William Raynal, qui vient de fonder l’agence Black Pulp après avoir travaillé en entreprise puis à domicile, a expérimenté les deux terrains : “Sur site, les choses sont claires : quand les bureaux se vident, on s’en va. Travailler de chez soi implique que l’on a toujours ses outils à portée de main. Il devient délicat de refuser un travail de dernière minute.” Ainsi, délaisser ses amis en plein dîner parce qu’un patron vient nous sonner sur Skype participe de cette intrusion insidieuse de la vie professionnelle à domicile.
BOSSER 24 HEURES SUR 24
“Le site workaholic.com, qui met en relation télétravailleurs et entreprises, porte un nom très révélateur, s’amuse Bruno Moriset. Il sousentend que les types peuvent bosser 24 heures sur 24 parce qu’ils n’ont pas les contraintes horaires du bureau.” William Raynal ironise sur le risque de désocialisation inhérent : “En entreprise, même si on ne s’entend pas avec tous ses collègues, on parle, on vit. On ne se retrouve pas, à 8 heures du soir, en caleçon et avec la bouche pâteuse parce qu’on n’a pas dit un mot de la journée !” Pour Bruno Moriset, ces temps de contact sont essentiels : “La proximité entre les gens crée des occasions non planifiées de communiquer, ce que le télétravail empêche. Ce sont parfois des opportunités que l’on manque, une réunion à laquelle on n’est pas convié. »

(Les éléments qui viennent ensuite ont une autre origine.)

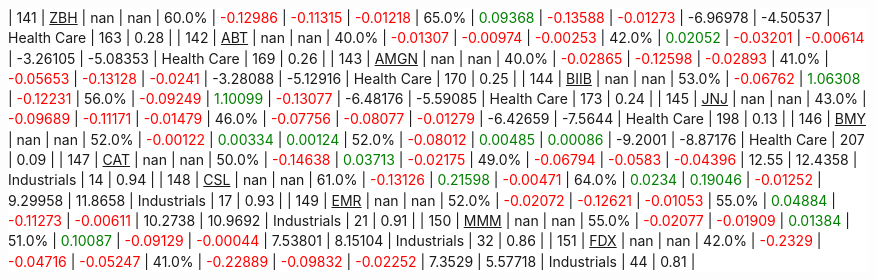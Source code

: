 | 141 | [ZBH](https://finance.yahoo.com/quote/ZBH/financials)     |                 nan |                     nan | 60.0%                  | <span style="color: red;"> -0.12986 </span>  | <span style="color: red;"> -0.11315 </span>  | <span style="color: red;"> -0.01218 </span>  | 65.0%                  | <span style="color: green;"> 0.09368 </span> | <span style="color: red;"> -0.13588 </span>  | <span style="color: red;"> -0.01273 </span>  |           -6.96978   |  -4.50537   | Health Care            |    163 |           0.28 |
| 142 | [ABT](https://finance.yahoo.com/quote/ABT/financials)     |                 nan |                     nan | 40.0%                  | <span style="color: red;"> -0.01307 </span>  | <span style="color: red;"> -0.00974 </span>  | <span style="color: red;"> -0.00253 </span>  | 42.0%                  | <span style="color: green;"> 0.02052 </span> | <span style="color: red;"> -0.03201 </span>  | <span style="color: red;"> -0.00614 </span>  |           -3.26105   |  -5.08353   | Health Care            |    169 |           0.26 |
| 143 | [AMGN](https://finance.yahoo.com/quote/AMGN/financials)   |                 nan |                     nan | 40.0%                  | <span style="color: red;"> -0.02865 </span>  | <span style="color: red;"> -0.12598 </span>  | <span style="color: red;"> -0.02893 </span>  | 41.0%                  | <span style="color: red;"> -0.05653 </span>  | <span style="color: red;"> -0.13128 </span>  | <span style="color: red;"> -0.0241 </span>   |           -3.28088   |  -5.12916   | Health Care            |    170 |           0.25 |
| 144 | [BIIB](https://finance.yahoo.com/quote/BIIB/financials)   |                 nan |                     nan | 53.0%                  | <span style="color: red;"> -0.06762 </span>  | <span style="color: green;"> 1.06308 </span> | <span style="color: red;"> -0.12231 </span>  | 56.0%                  | <span style="color: red;"> -0.09249 </span>  | <span style="color: green;"> 1.10099 </span> | <span style="color: red;"> -0.13077 </span>  |           -6.48176   |  -5.59085   | Health Care            |    173 |           0.24 |
| 145 | [JNJ](https://finance.yahoo.com/quote/JNJ/financials)     |                 nan |                     nan | 43.0%                  | <span style="color: red;"> -0.09689 </span>  | <span style="color: red;"> -0.11171 </span>  | <span style="color: red;"> -0.01479 </span>  | 46.0%                  | <span style="color: red;"> -0.07756 </span>  | <span style="color: red;"> -0.08077 </span>  | <span style="color: red;"> -0.01279 </span>  |           -6.42659   |  -7.5644    | Health Care            |    198 |           0.13 |
| 146 | [BMY](https://finance.yahoo.com/quote/BMY/financials)     |                 nan |                     nan | 52.0%                  | <span style="color: red;"> -0.00122 </span>  | <span style="color: green;"> 0.00334 </span> | <span style="color: green;"> 0.00124 </span> | 52.0%                  | <span style="color: red;"> -0.08012 </span>  | <span style="color: green;"> 0.00485 </span> | <span style="color: green;"> 0.00086 </span> |           -9.2001    |  -8.87176   | Health Care            |    207 |           0.09 |
| 147 | [CAT](https://finance.yahoo.com/quote/CAT/financials)     |                 nan |                     nan | 50.0%                  | <span style="color: red;"> -0.14638 </span>  | <span style="color: green;"> 0.03713 </span> | <span style="color: red;"> -0.02175 </span>  | 49.0%                  | <span style="color: red;"> -0.06794 </span>  | <span style="color: red;"> -0.0583 </span>   | <span style="color: red;"> -0.04396 </span>  |           12.55      |  12.4358    | Industrials            |     14 |           0.94 |
| 148 | [CSL](https://finance.yahoo.com/quote/CSL/financials)     |                 nan |                     nan | 61.0%                  | <span style="color: red;"> -0.13126 </span>  | <span style="color: green;"> 0.21598 </span> | <span style="color: red;"> -0.00471 </span>  | 64.0%                  | <span style="color: green;"> 0.0234 </span>  | <span style="color: green;"> 0.19046 </span> | <span style="color: red;"> -0.01252 </span>  |            9.29958   |  11.8658    | Industrials            |     17 |           0.93 |
| 149 | [EMR](https://finance.yahoo.com/quote/EMR/financials)     |                 nan |                     nan | 52.0%                  | <span style="color: red;"> -0.02072 </span>  | <span style="color: red;"> -0.12621 </span>  | <span style="color: red;"> -0.01053 </span>  | 55.0%                  | <span style="color: green;"> 0.04884 </span> | <span style="color: red;"> -0.11273 </span>  | <span style="color: red;"> -0.00611 </span>  |           10.2738    |  10.9692    | Industrials            |     21 |           0.91 |
| 150 | [MMM](https://finance.yahoo.com/quote/MMM/financials)     |                 nan |                     nan | 55.0%                  | <span style="color: red;"> -0.02077 </span>  | <span style="color: red;"> -0.01909 </span>  | <span style="color: green;"> 0.01384 </span> | 51.0%                  | <span style="color: green;"> 0.10087 </span> | <span style="color: red;"> -0.09129 </span>  | <span style="color: red;"> -0.00044 </span>  |            7.53801   |   8.15104   | Industrials            |     32 |           0.86 |
| 151 | [FDX](https://finance.yahoo.com/quote/FDX/financials)     |                 nan |                     nan | 42.0%                  | <span style="color: red;"> -0.2329 </span>   | <span style="color: red;"> -0.04716 </span>  | <span style="color: red;"> -0.05247 </span>  | 41.0%                  | <span style="color: red;"> -0.22889 </span>  | <span style="color: red;"> -0.09832 </span>  | <span style="color: red;"> -0.02252 </span>  |            7.3529    |   5.57718   | Industrials            |     44 |           0.81 |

Ainsi, la distance géographique que les TIC devaient supprimer demeure, et laisse craindre au télétravailleur une rupture d’égalité avec ses collègues sur site, ouvrant un cercle vicieux que relève William Raynal : “Dans le contexte virtuel où chacun travaille de chez soi, il devient compliqué de s’organiser autour d’un syndicat. Ce qui, dans le cadre encore flou du télétravail, serait d’autant plus nécessaire.” A quand les réunions syndicales en mode visio-conférence ?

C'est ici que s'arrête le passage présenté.